Présentez-moi s'il vous plaît votre collectif

DKollektiv est né en 2016. A la base, il s'agissait simplement d'un projet temporaire qui aurait dû durer un mois pendant la Biennale de la culture industrielle et de l'innovation. On occupait alors l'ancien Hall des locomotives, sur le site de Dudelange, pour y réaliser une sorte d'agora avec des artistes, des architectes, des intervenants externes, avec des résidences qui nous permettaient d'exposer notre interprétation contemporaine du patrimoine industriel par le biais de l'art et de l'occupation d'un terrain abandonné.

Combien de membres comptez-vous aujourd'hui et quelles sont vos missions ?

Nous avons autour de vingt-cinq membres, même si cela varie entre le comité, qui est le noyau dur du collectif, et les membres actifs. Deux ou trois d'entre eux sont dans le milieu artistique. Les autres sont dans l'architecture, l'activisme, le social, retraités, ou sont étudiants. Des citoyens motivés de Dudelange nous aident également à transmettre du savoir-faire artisanal.

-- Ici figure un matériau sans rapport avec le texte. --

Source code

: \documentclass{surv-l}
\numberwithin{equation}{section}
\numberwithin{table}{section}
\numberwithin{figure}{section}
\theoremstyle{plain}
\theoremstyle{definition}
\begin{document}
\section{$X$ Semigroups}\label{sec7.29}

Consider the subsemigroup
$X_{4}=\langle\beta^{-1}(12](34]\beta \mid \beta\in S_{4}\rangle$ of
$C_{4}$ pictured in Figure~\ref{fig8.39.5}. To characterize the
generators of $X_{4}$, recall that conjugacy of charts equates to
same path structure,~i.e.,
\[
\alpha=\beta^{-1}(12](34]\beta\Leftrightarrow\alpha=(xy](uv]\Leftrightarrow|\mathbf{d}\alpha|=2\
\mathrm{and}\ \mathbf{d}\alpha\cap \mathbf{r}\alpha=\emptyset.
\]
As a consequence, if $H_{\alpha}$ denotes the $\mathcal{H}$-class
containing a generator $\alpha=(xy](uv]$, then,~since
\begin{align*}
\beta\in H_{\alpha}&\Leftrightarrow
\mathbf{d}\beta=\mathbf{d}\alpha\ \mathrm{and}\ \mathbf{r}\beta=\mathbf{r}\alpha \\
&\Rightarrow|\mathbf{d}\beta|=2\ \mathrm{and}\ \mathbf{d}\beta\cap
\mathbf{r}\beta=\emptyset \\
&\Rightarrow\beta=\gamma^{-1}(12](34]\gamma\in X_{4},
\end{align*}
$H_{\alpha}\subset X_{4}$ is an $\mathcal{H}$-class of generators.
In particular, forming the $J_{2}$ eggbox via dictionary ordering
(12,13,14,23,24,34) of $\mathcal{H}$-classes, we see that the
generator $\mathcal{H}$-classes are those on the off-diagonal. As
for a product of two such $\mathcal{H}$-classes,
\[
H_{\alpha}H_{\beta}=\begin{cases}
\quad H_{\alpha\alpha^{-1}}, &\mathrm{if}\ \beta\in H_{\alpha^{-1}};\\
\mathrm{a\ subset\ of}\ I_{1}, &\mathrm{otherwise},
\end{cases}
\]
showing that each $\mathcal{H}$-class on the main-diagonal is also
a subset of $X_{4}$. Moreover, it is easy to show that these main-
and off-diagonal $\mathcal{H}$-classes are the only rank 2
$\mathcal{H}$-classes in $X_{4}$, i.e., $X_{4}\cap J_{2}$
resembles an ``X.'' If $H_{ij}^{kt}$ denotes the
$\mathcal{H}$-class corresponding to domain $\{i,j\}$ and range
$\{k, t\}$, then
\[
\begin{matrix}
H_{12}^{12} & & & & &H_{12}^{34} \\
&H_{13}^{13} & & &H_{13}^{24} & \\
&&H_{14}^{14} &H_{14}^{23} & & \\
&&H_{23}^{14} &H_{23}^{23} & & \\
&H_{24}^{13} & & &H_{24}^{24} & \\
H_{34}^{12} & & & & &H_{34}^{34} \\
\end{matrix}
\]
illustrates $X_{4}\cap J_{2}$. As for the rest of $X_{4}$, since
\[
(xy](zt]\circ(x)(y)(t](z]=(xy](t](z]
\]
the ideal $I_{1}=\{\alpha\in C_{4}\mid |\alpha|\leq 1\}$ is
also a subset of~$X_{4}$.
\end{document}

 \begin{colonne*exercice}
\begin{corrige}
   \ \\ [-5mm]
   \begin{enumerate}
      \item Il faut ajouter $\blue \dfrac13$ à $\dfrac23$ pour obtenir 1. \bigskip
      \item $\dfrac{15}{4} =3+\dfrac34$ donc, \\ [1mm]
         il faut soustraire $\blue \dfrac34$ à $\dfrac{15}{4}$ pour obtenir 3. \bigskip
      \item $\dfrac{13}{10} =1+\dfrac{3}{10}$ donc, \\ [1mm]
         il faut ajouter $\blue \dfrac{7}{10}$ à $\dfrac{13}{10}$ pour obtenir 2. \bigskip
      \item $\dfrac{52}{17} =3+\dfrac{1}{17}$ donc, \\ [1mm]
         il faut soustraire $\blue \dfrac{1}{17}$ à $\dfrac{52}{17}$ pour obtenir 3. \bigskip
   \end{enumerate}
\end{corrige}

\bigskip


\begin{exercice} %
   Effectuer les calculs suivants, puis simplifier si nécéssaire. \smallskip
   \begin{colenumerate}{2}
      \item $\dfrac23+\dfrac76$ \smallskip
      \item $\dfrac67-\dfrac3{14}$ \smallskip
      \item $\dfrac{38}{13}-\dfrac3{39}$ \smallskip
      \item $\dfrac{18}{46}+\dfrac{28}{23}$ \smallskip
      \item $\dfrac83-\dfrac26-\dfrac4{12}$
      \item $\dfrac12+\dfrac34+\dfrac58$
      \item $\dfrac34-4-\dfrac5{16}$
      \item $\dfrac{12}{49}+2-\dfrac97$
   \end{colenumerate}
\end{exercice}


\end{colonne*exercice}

Pour le moment, nos missions portent principalement sur l'échange de savoir-faire, le faire ensemble, le traitement respectueux des ressources, la création et la convivialité autour de la cuisine et des jardins.

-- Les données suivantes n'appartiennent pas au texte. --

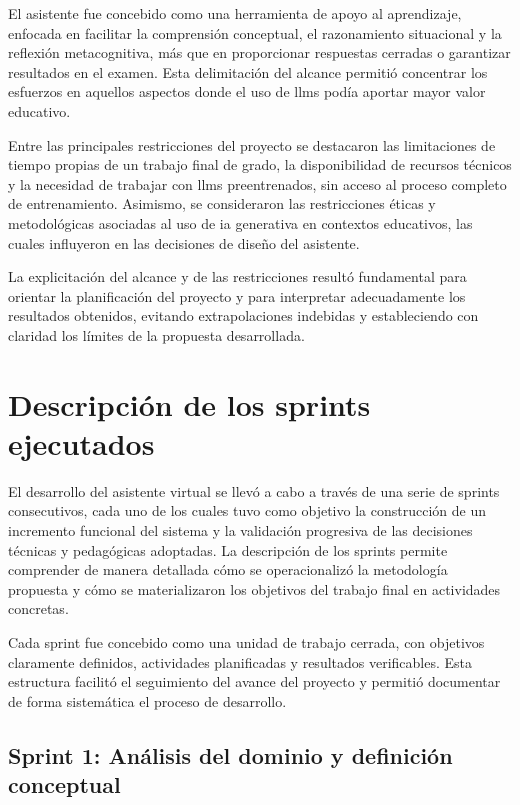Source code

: El asistente fue concebido como una herramienta de apoyo al aprendizaje, enfocada en facilitar la comprensión conceptual, el razonamiento situacional y la reflexión metacognitiva, más que en proporcionar respuestas cerradas o garantizar resultados en el examen. Esta delimitación del alcance permitió concentrar los esfuerzos en aquellos aspectos donde el uso de \glspl{llm} podía aportar mayor valor educativo.

Entre las principales restricciones del proyecto se destacaron las limitaciones de tiempo propias de un trabajo final de grado, la disponibilidad de recursos técnicos y la necesidad de trabajar con \glspl{llm} preentrenados, sin acceso al proceso completo de entrenamiento. Asimismo, se consideraron las restricciones éticas y metodológicas asociadas al uso de \gls{ia} generativa en contextos educativos, las cuales influyeron en las decisiones de diseño del asistente.

La explicitación del alcance y de las restricciones resultó fundamental para orientar la planificación del proyecto y para interpretar adecuadamente los resultados obtenidos, evitando extrapolaciones indebidas y estableciendo con claridad los límites de la propuesta desarrollada.

\section{Descripción de los sprints ejecutados}

El desarrollo del asistente virtual se llevó a cabo a través de una serie de sprints consecutivos, cada uno de los cuales tuvo como objetivo la construcción de un incremento funcional del sistema y la validación progresiva de las decisiones técnicas y pedagógicas adoptadas. La descripción de los sprints permite comprender de manera detallada cómo se operacionalizó la metodología propuesta y cómo se materializaron los objetivos del trabajo final en actividades concretas.

Cada sprint fue concebido como una unidad de trabajo cerrada, con objetivos claramente definidos, actividades planificadas y resultados verificables. Esta estructura facilitó el seguimiento del avance del proyecto y permitió documentar de forma sistemática el proceso de desarrollo.

\subsection{Sprint 1: Análisis del dominio y definición conceptual}

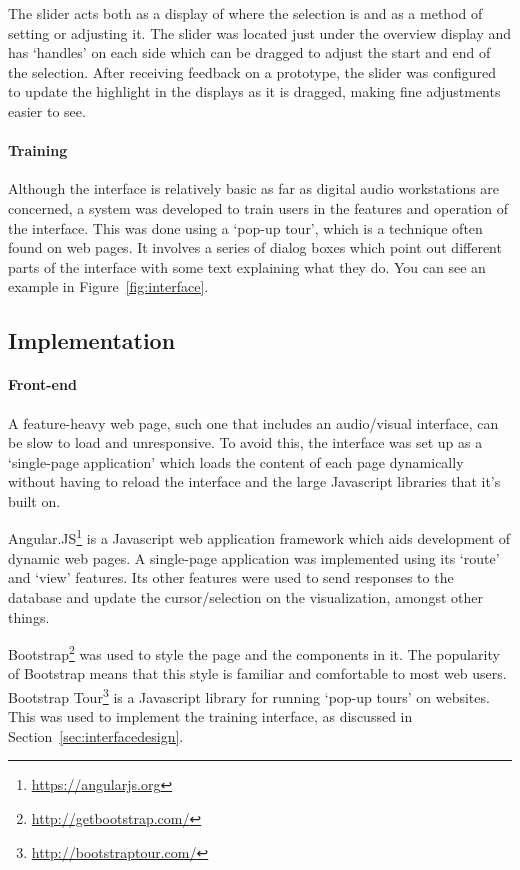 The slider acts both as a display of where the selection is and as a method of setting or adjusting it. The slider was
located just under the overview display and has `handles' on each side which can be dragged to adjust the start and end
of the selection. After receiving feedback on a prototype, the slider was configured to update the highlight in the
displays as it is dragged, making fine adjustments easier to see.

\paragraph{Training}
Although the interface is relatively basic as far as digital audio workstations are concerned, a system was developed
to train users in the features and operation of the interface. This was done using a `pop-up tour', which is a
technique often found on web pages. It involves a series of dialog boxes which point out different parts of the
interface with some text explaining what they do. You can see an example in Figure~\ref{fig:interface}.

\subsection{Implementation}

\paragraph{Front-end}
A feature-heavy web page, such one that includes an audio/visual interface, can be slow to load and unresponsive. To
avoid this, the interface was set up as a `single-page application' which loads the content of each page dynamically
without having to reload the interface and the large Javascript libraries that it's built on.

Angular.JS\footnote{\url{https://angularjs.org}} is a Javascript web application framework which aids development of
dynamic web pages. A single-page application was implemented using its `route' and `view' features.  Its other features
were used to send responses to the database and update the cursor/selection on the visualization, amongst other things.

Bootstrap\footnote{\url{http://getbootstrap.com/}} was used to style the page and the components in it. The popularity
of Bootstrap means that this style is familiar and comfortable to most web users. Bootstrap
Tour\footnote{\url{http://bootstraptour.com/}} is a Javascript library for running `pop-up tours' on websites. This was
used to implement the training interface, as discussed in Section~\ref{sec:interfacedesign}.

Comment s'est passée l'inauguration le 14 mai du VEWA (Bâtiment Vestiaires et Wagonnage) ?

On a appelé ce processus de rénovation participative, le « DKollage ». C'est un projet que l'on a conçu en 2019 et qui s'est finalement inscrit dans le cadre d'Esch 2022, sous la forme d'une bourse « Tiers-lieux culturel » de l’Œuvre nationale de Secours Grande-Duchesse Charlotte. On a alors rénové le bâtiment Vestiaires-Wagonnage ensemble avec les citoyens, la commune de Dudelange et des entreprises spécialisées. Depuis l'automne 2020, on y mène des chantiers participatifs.

© Ville de Dudelange

© Ville de Dudelange

Travailler avec les habitants, c'est quelque chose d'important pour vous ?

Oui, bien sûr, c’est un aspect très important pour nous. Car on n'est pas un collectif pleinement ancré dans l'art « pur et dur ». Notre but n'est pas de réaliser des expositions. Pour nous, c'est toujours une question d'appropriation et d'échanges avec la population locale, avec des artistes plus ou moins professionnels et des architectes. L'enjeu, ici, est de faire ensemble, de créer ensemble, de réfléchir ensemble et d’expérimenter.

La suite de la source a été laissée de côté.